A stronger rule is that prohibiting marriage between close kin. Semai say this proscription includes *all* relatives but it seems to apply usually to kin within the range of second cousins (in a group of 129 marriages for which genealogical information was sufficient to gauge, no first cousin and only nine second cousin marriages [7%] occurred; Fix 1982a). Since relatives are often localized in the settlement of residence, and the smaller the population, the greater the likelihood of a potential spouse being kin, this rule may have a strong affect on endogamy…. Among the Semai, the strong sense that consanguineal kin should avoid marrying combined with an ideology of kin solidarity leads to an apparent conflict. Coresidents often express their unity by stating, ‘we are all kin here’, by inference, all the members of the local group will cooperate and help each other as would kin. Syllogistically, if *all* members are truly kin, then *no* member can marry any other and the group must be exogamous. When presented to them in this way, some Semai agreed that local groups were exogamous. Actual data on marriages (Table 2.2), however, showed some 45 percent of spouses were both born in the same settlement and a greater number were coresident at the time of marriage. The endogamy rate in any settlement, then, depends on the presence of non-kin in local groups. The fission-fusion structure of Semai settlement histories usually ensures that some more distantly related persons will be available within a settlement….
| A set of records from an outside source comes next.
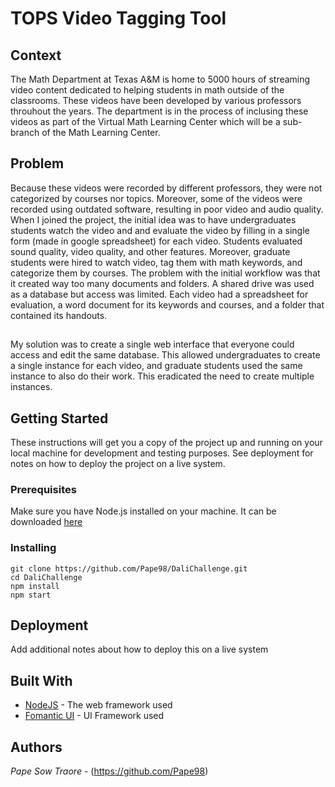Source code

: # TOPS Video Tagging Tool


## Context

The Math Department at Texas A&M is home to 5000 hours of streaming video content dedicated to helping students in math outside of the classrooms. These videos have been developed by various professors throuhout the years. The department is in the process of inclusing these videos as part of the Virtual Math Learning Center which will be a sub-branch of the Math Learning Center.

## Problem

Because these videos were recorded by different professors, they were not categorized by courses nor topics. Moreover, some of the videos were recorded using outdated software, resulting in poor video and audio quality. When I joined the project, the initial idea was to have undergraduates students watch the video and and evaluate the video by filling in a single form (made in google spreadsheet) for each video. Students evaluated sound quality, video quality, and other features. Moreover, graduate students were hired to watch video, tag them with math keywords, and categorize them by courses. The problem with the initial workflow was that it created way too many documents and folders. A shared drive was used as a database but access was limited. Each video had a spreadsheet for evaluation, a word document for its keywords and courses, and a folder that contained its handouts.

## 

My solution was to create a single web interface that everyone could access and edit the same database. This allowed undergraduates to create a single instance for each video, and graduate students used the same instance to also do their work. This eradicated the need to create multiple instances.





## Getting Started

These instructions will get you a copy of the project up and running on your local machine for development and testing purposes. See deployment for notes on how to deploy the project on a live system.

### Prerequisites

Make sure you have Node.js installed on your machine. It can be downloaded [here]( https://nodejs.org/en/download/)

### Installing
```
git clone https://github.com/Pape98/DaliChallenge.git
cd DaliChallenge
npm install
npm start
```

## Deployment

Add additional notes about how to deploy this on a live system

## Built With

* [NodeJS](https://nodejs.org/en/) - The web framework used
* [Fomantic UI](https://fomantic-ui.com/) - UI Framework used

## Authors

 *Pape Sow Traore* - (https://github.com/Pape98)
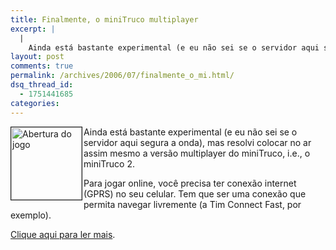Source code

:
 ```yaml
---
title: Finalmente, o miniTruco multiplayer
excerpt: |
  |
    Ainda está bastante experimental (e eu não sei se o servidor aqui segura a onda), mas resolvi colocar no ar assim mesmo a versão multiplayer do miniTruco, i.e., o miniTruco 2. Para jogar online, você precisa ter conexão internet (GPRS)...
layout: post
comments: true
permalink: /archives/2006/07/finalmente_o_mi.html/
dsq_thread_id:
  - 1751441685
categories:
---
```

<img title="Abertura do jogo" src="//chester.me/archives/img/minitruco_titulo.png" width="113" height="116" align="left" style="margin-right:2px" border="1" />Ainda está bastante experimental (e eu não sei se o servidor aqui segura a onda), mas resolvi colocar no ar assim mesmo a versão multiplayer do miniTruco, i.e., o miniTruco 2.

Para jogar online, você precisa ter conexão internet (GPRS) no seu celular. Tem que ser uma conexão que permita navegar livremente (a Tim Connect Fast, por exemplo).

[Clique aqui para ler mais][1].

 [1]: //chester.me/archives/2006/01/mt.html
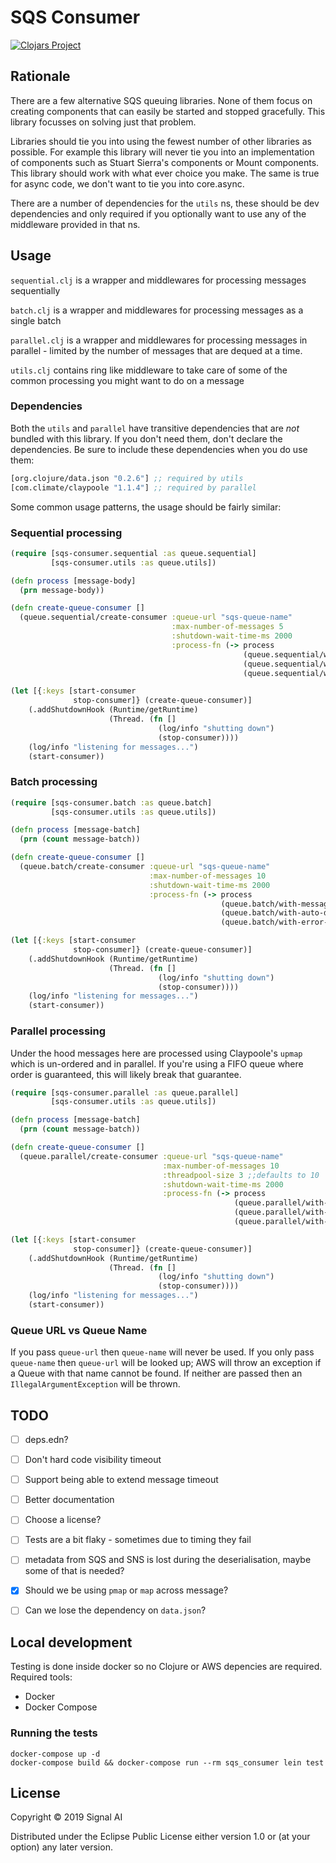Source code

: # SQS Consumer
[![Clojars Project](https://img.shields.io/clojars/v/signal-ai/sqs-consumer.svg)](https://clojars.org/signal-ai/sqs-consumer)

## Rationale

There are a few alternative SQS queuing libraries. None of them focus on creating components that can easily be started and stopped gracefully. This library focusses on solving just that problem.

Libraries should tie you into using the fewest number of other libraries as possible. For example this library will never tie you into an implementation of components such as Stuart Sierra's components or Mount components. This library should work with what ever choice you make. The same is true for async code, we don't want to tie you into core.async.

There are a number of dependencies for the `utils` ns, these should be dev dependencies and only required if you optionally want to use any of the middleware provided in that ns.

## Usage

`sequential.clj` is a wrapper and middlewares for processing messages sequentially

`batch.clj` is a wrapper and middlewares for processing messages as a single batch

`parallel.clj` is a wrapper and middlewares for processing messages in parallel - limited by the number of messages that are dequed at a time.

`utils.clj` contains ring like middleware to take care of some of the common processing you might want to do on a message

### Dependencies
Both the `utils` and `parallel` have transitive dependencies that are *not* bundled with this library. If you don't need them, don't declare the dependencies. Be sure to include these dependencies when you do use them:
```clj
[org.clojure/data.json "0.2.6"] ;; required by utils
[com.climate/claypoole "1.1.4"] ;; required by parallel
```

Some common usage patterns, the usage should be fairly similar:

### Sequential processing

```clj
(require [sqs-consumer.sequential :as queue.sequential]
         [sqs-consumer.utils :as queue.utils])

(defn process [message-body]
  (prn message-body))

(defn create-queue-consumer []
  (queue.sequential/create-consumer :queue-url "sqs-queue-name"
                                    :max-number-of-messages 5
                                    :shutdown-wait-time-ms 2000
                                    :process-fn (-> process
                                                    (queue.sequential/with-message-decoder queue.utils/decode-sns-encoded-json)
                                                    (queue.sequential/with-auto-delete)
                                                    (queue.sequential/with-error-handler #(prn % "error processing message")))))

(let [{:keys [start-consumer
              stop-consumer]} (create-queue-consumer)]
    (.addShutdownHook (Runtime/getRuntime)
                      (Thread. (fn []
                                 (log/info "shutting down")
                                 (stop-consumer))))
    (log/info "listening for messages...")
    (start-consumer))
```

### Batch processing

```clj
(require [sqs-consumer.batch :as queue.batch]
         [sqs-consumer.utils :as queue.utils])

(defn process [message-batch]
  (prn (count message-batch))

(defn create-queue-consumer []
  (queue.batch/create-consumer :queue-url "sqs-queue-name"
                               :max-number-of-messages 10
                               :shutdown-wait-time-ms 2000
                               :process-fn (-> process
                                               (queue.batch/with-message-decoder queue.utils/decode-sns-encoded-json)
                                               (queue.batch/with-auto-delete)
                                               (queue.batch/with-error-handler #(prn % "error processing messages")))))

(let [{:keys [start-consumer
              stop-consumer]} (create-queue-consumer)]
    (.addShutdownHook (Runtime/getRuntime)
                      (Thread. (fn []
                                 (log/info "shutting down")
                                 (stop-consumer))))
    (log/info "listening for messages...")
    (start-consumer))
```


### Parallel processing
Under the hood messages here are processed using Claypoole's `upmap` which is un-ordered and in parallel. If you're using a FIFO queue where order is guaranteed, this will likely break that guarantee.

```clj
(require [sqs-consumer.parallel :as queue.parallel]
         [sqs-consumer.utils :as queue.utils])

(defn process [message-batch]
  (prn (count message-batch))

(defn create-queue-consumer []
  (queue.parallel/create-consumer :queue-url "sqs-queue-name"
                                  :max-number-of-messages 10
                                  :threadpool-size 3 ;;defaults to 10
                                  :shutdown-wait-time-ms 2000
                                  :process-fn (-> process
                                                  (queue.parallel/with-message-decoder queue.utils/decode-sns-encoded-json)
                                                  (queue.parallel/with-auto-delete)
                                                  (queue.parallel/with-error-handler #(prn % "error processing messages")))))

(let [{:keys [start-consumer
              stop-consumer]} (create-queue-consumer)]
    (.addShutdownHook (Runtime/getRuntime)
                      (Thread. (fn []
                                 (log/info "shutting down")
                                 (stop-consumer))))
    (log/info "listening for messages...")
    (start-consumer))
```


### Queue URL vs Queue Name

If you pass `queue-url` then `queue-name` will never be used. If you only pass `queue-name` then `queue-url` will be looked up; AWS will throw an exception if a Queue with that name cannot be found. If neither are passed then an `IllegalArgumentException` will be thrown.

## TODO
 - [ ] deps.edn?
 - [ ] Don't hard code visibility timeout
 - [ ] Support being able to extend message timeout
 - [ ] Better documentation
 - [ ] Choose a license?
 - [ ] Tests are a bit flaky - sometimes due to timing they fail
 - [ ] metadata from SQS and SNS is lost during the deserialisation, maybe some of that is needed?
 - [x] Should we be using `pmap` or `map` across message?
 - [ ] Can we lose the dependency on `data.json`?


## Local development

Testing is done inside docker so no Clojure or AWS depencies are required.
Required tools:
 - Docker
 - Docker Compose
 
### Running the tests
```
docker-compose up -d
docker-compose build && docker-compose run --rm sqs_consumer lein test
```

## License

Copyright © 2019 Signal AI

Distributed under the Eclipse Public License either version 1.0 or (at
your option) any later version.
“To summarize, a Semai preference to marry endogamously is constrained by the proscription on marrying near kin….”

OUTBREEDERS! relatively speaking.

they’re not a large population (ca. 34,000), but they do have a tradition of generally avoiding marrying anyone closer than a second cousin, although that does happen sometimes. and if/when they do marry relatives — distant relatives for the most part — they are maternal relatives [pg. 189]:

“In contrast to the Semang, Semai prefer affinal kin [in-laws, i.e. maternal relatives] as marital partners, a practice that increases the density of the kin network locally.”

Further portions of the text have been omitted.